These Brands Will Air Super Bowl Ads For The First Time Ever

Popeyes, Starry, and other drink and snack brands will use Super Bowl LVIII as their time to shine.

I have one wish for Super Bowl LVIII: that last year's mostly enjoyable lineup of food and drink commercials is matched, or surpassed, by this year's broadcast. And judging by all the major brands that have decided, for the very first time, to spend millions of ad dollars on TV's biggest night, my wish might just be granted.

Last year's Super Bowl had the notable distinction of being the most beer-soaked broadcast in recent memory. Thanks to Budweiser parent company Anheuser-Busch surrendering its exclusive advertising rights for the first time in more than 30 years, a slew of other brands were able to sidle up to the broadcast, with a particularly memorable ad spot claimed by Sam Adams in which Bostonians are uncharacteristically kind to each other.

Now, in 2024, a number of well-known fast food and snack brands are investing serious coin to make their very first Super Bowl broadcast appearance. Here's a look at what each newcomer has in store.


It seems inconceivable that Popeyes hasn't yet capitalized on its viral 2019 chicken sandwich fame to launch into the Super Bowl broadcast, but 2024 is the year that the brand starts strong in the first quarter of the game. The ad will apparently center around the fact that Popeyes' new wings are being added to the permanent menu, and leading up to the game on February 11, the brand is hyping its "Wings for Wings" promotion: If the Super Bowl winner has wings in its name, logo, or on its mascot, then you can score a free 6-piece order of wings on February 13 (Fat Tuesday) with any online or in-app purchase. And yes, Buffalo counts as a team "with wings in its name."



It's been one year since Pepsi unveiled Starry, its Gen-Z-centric replacement for the discontinued Sierra Mist soft drink. The new neon-branded lemon lime soda has popped up just about everywhere since, including a title sponsorship with both the NBA and WNBA, so it makes sense that the brand is gearing up for a Super Bowl debut, or as a press release puts it, "bringing its weirdly refreshing personality to the sports and entertainment world."
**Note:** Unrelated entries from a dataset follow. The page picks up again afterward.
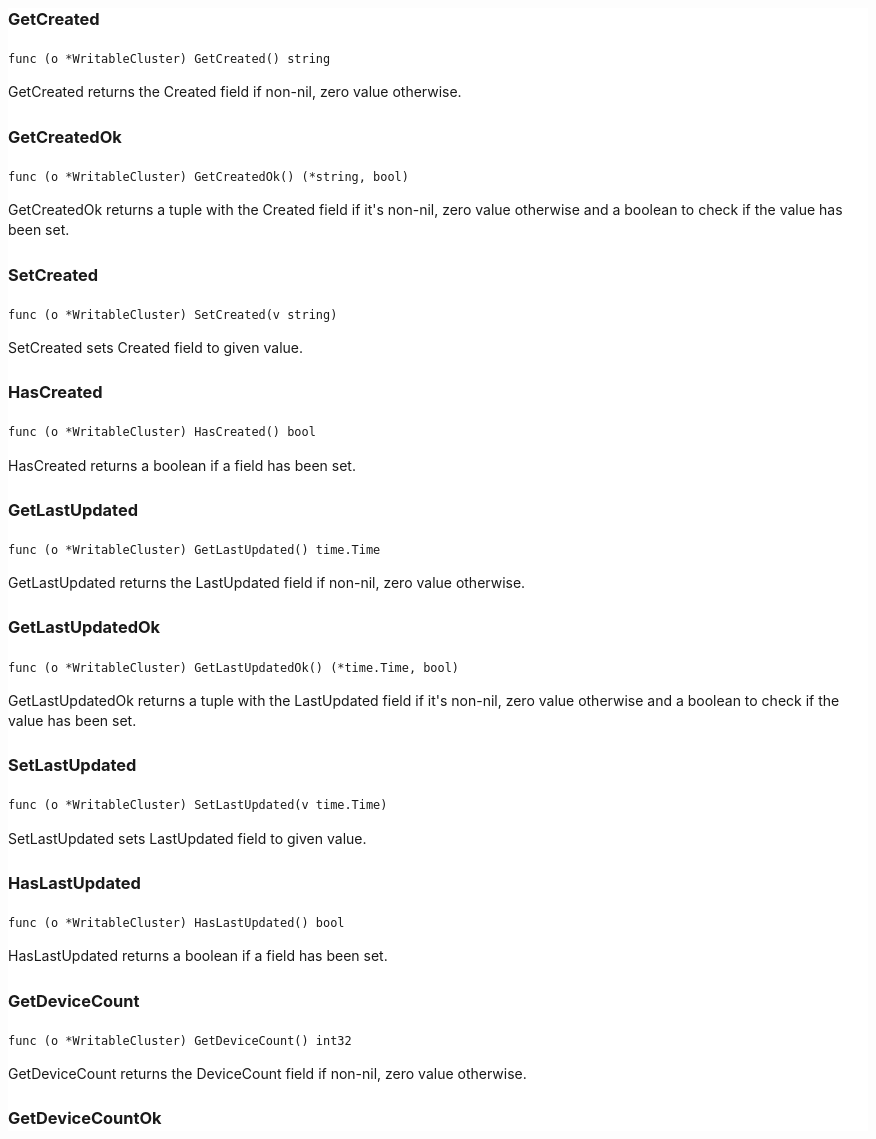 ### GetCreated

`func (o *WritableCluster) GetCreated() string`

GetCreated returns the Created field if non-nil, zero value otherwise.

### GetCreatedOk

`func (o *WritableCluster) GetCreatedOk() (*string, bool)`

GetCreatedOk returns a tuple with the Created field if it's non-nil, zero value otherwise
and a boolean to check if the value has been set.

### SetCreated

`func (o *WritableCluster) SetCreated(v string)`

SetCreated sets Created field to given value.

### HasCreated

`func (o *WritableCluster) HasCreated() bool`

HasCreated returns a boolean if a field has been set.

### GetLastUpdated

`func (o *WritableCluster) GetLastUpdated() time.Time`

GetLastUpdated returns the LastUpdated field if non-nil, zero value otherwise.

### GetLastUpdatedOk

`func (o *WritableCluster) GetLastUpdatedOk() (*time.Time, bool)`

GetLastUpdatedOk returns a tuple with the LastUpdated field if it's non-nil, zero value otherwise
and a boolean to check if the value has been set.

### SetLastUpdated

`func (o *WritableCluster) SetLastUpdated(v time.Time)`

SetLastUpdated sets LastUpdated field to given value.

### HasLastUpdated

`func (o *WritableCluster) HasLastUpdated() bool`

HasLastUpdated returns a boolean if a field has been set.

### GetDeviceCount

`func (o *WritableCluster) GetDeviceCount() int32`

GetDeviceCount returns the DeviceCount field if non-nil, zero value otherwise.

### GetDeviceCountOk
In order to prove its tagline that the soda "Hits Different," Starry is teaming up with Ice Spice (of both music and Dunkin' fame), who, like the product itself, will also be making her Super Bowl commercial debut. She'll star alongside her "new besties" Lem & Lime, the cartoon quasi-mascots of Starry who have been slinking around the edges of its branding for months now. We're taking bets on which celebrities will be performing the voiceover work.


As we previously reported, we're in the golden age of Nerds candy. It's a product that's been around for 40 years, but only recently has the brand taken off tenfold, mostly on the back of one product: Nerds Gummy Clusters, winners of several coveted confectionery awards since their debut in 2020. The boom times for Nerds mean that the brand is taking its newfound fame all the way to the Super Bowl with a new 30-second ad spot that might have cost as much as $7 million to secure. Adweek notes the commercial will feature the anthropomorphized Nerds mascots as they "[engage] all of the senses," and will also feature Nerds Gummy Clusters, the candy to thank for all this hoopla in the first place.
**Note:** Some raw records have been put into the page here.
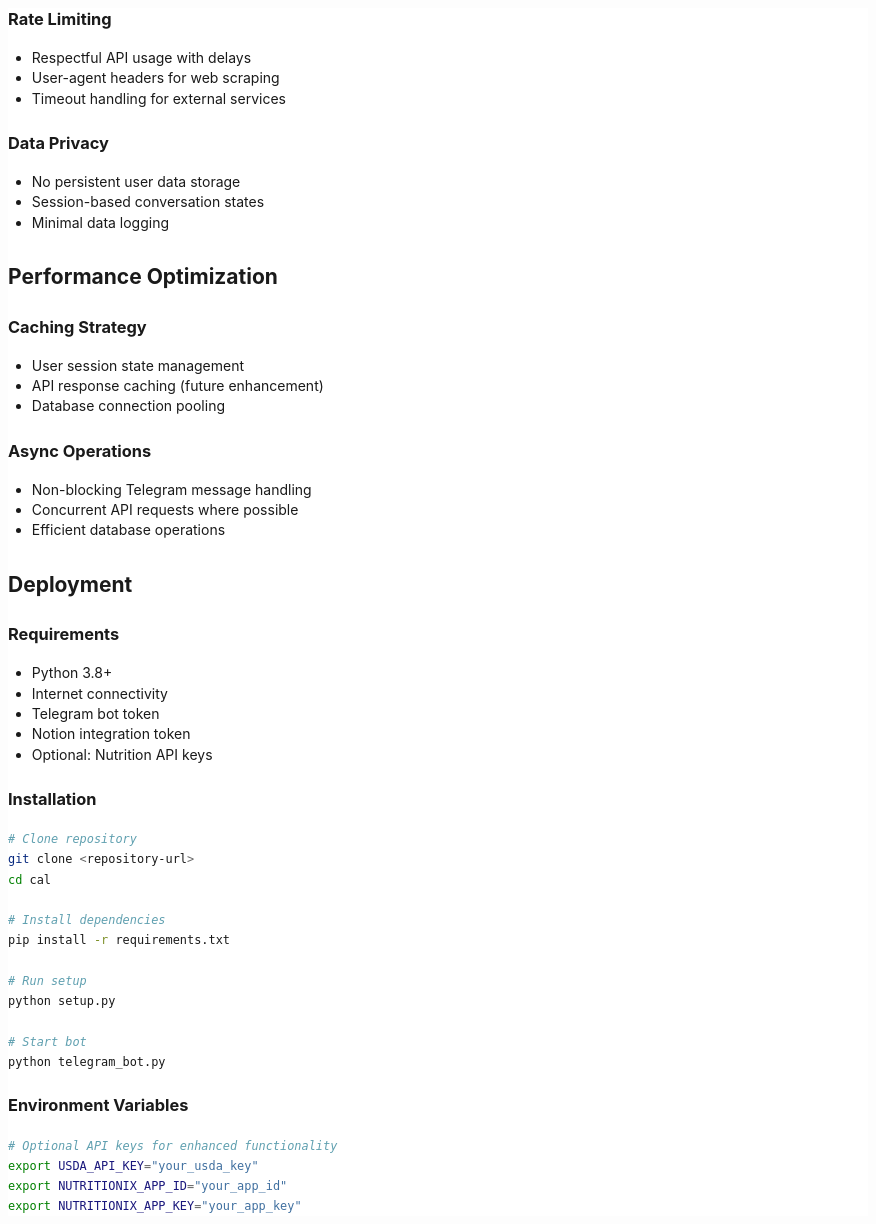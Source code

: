 ### Rate Limiting
- Respectful API usage with delays
- User-agent headers for web scraping
- Timeout handling for external services

### Data Privacy
- No persistent user data storage
- Session-based conversation states
- Minimal data logging

## Performance Optimization

### Caching Strategy
- User session state management
- API response caching (future enhancement)
- Database connection pooling

### Async Operations
- Non-blocking Telegram message handling
- Concurrent API requests where possible
- Efficient database operations

## Deployment

### Requirements
- Python 3.8+
- Internet connectivity
- Telegram bot token
- Notion integration token
- Optional: Nutrition API keys

### Installation
```bash
# Clone repository
git clone <repository-url>
cd cal

# Install dependencies
pip install -r requirements.txt

# Run setup
python setup.py

# Start bot
python telegram_bot.py
```

### Environment Variables
```bash
# Optional API keys for enhanced functionality
export USDA_API_KEY="your_usda_key"
export NUTRITIONIX_APP_ID="your_app_id"
export NUTRITIONIX_APP_KEY="your_app_key"
```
In December, Ad Age reported that Drumstick, one of the best ice cream novelties in the freezer aisle, will air its first-ever Super Bowl commercial during the third quarter of the game. The 30-second ad spot will star comedian Eric André and will continue the adventures of Dr. Umstick, a Ken-doll-esque figure who stands about the same height as his favorite ice cream cone. Though it will air at the Super Bowl in February, the ad will serve as the kickoff to a campaign that will continue throughout the summer. The theme: that "any day is a good day for a Drumstick."


Oreo will also be returning to the Super Bowl after a decade away from the game, while frequent Super Bowl advertiser Avocados From Mexico will be abstaining this year. What kind of ads are you hoping to see (or avoid) this year?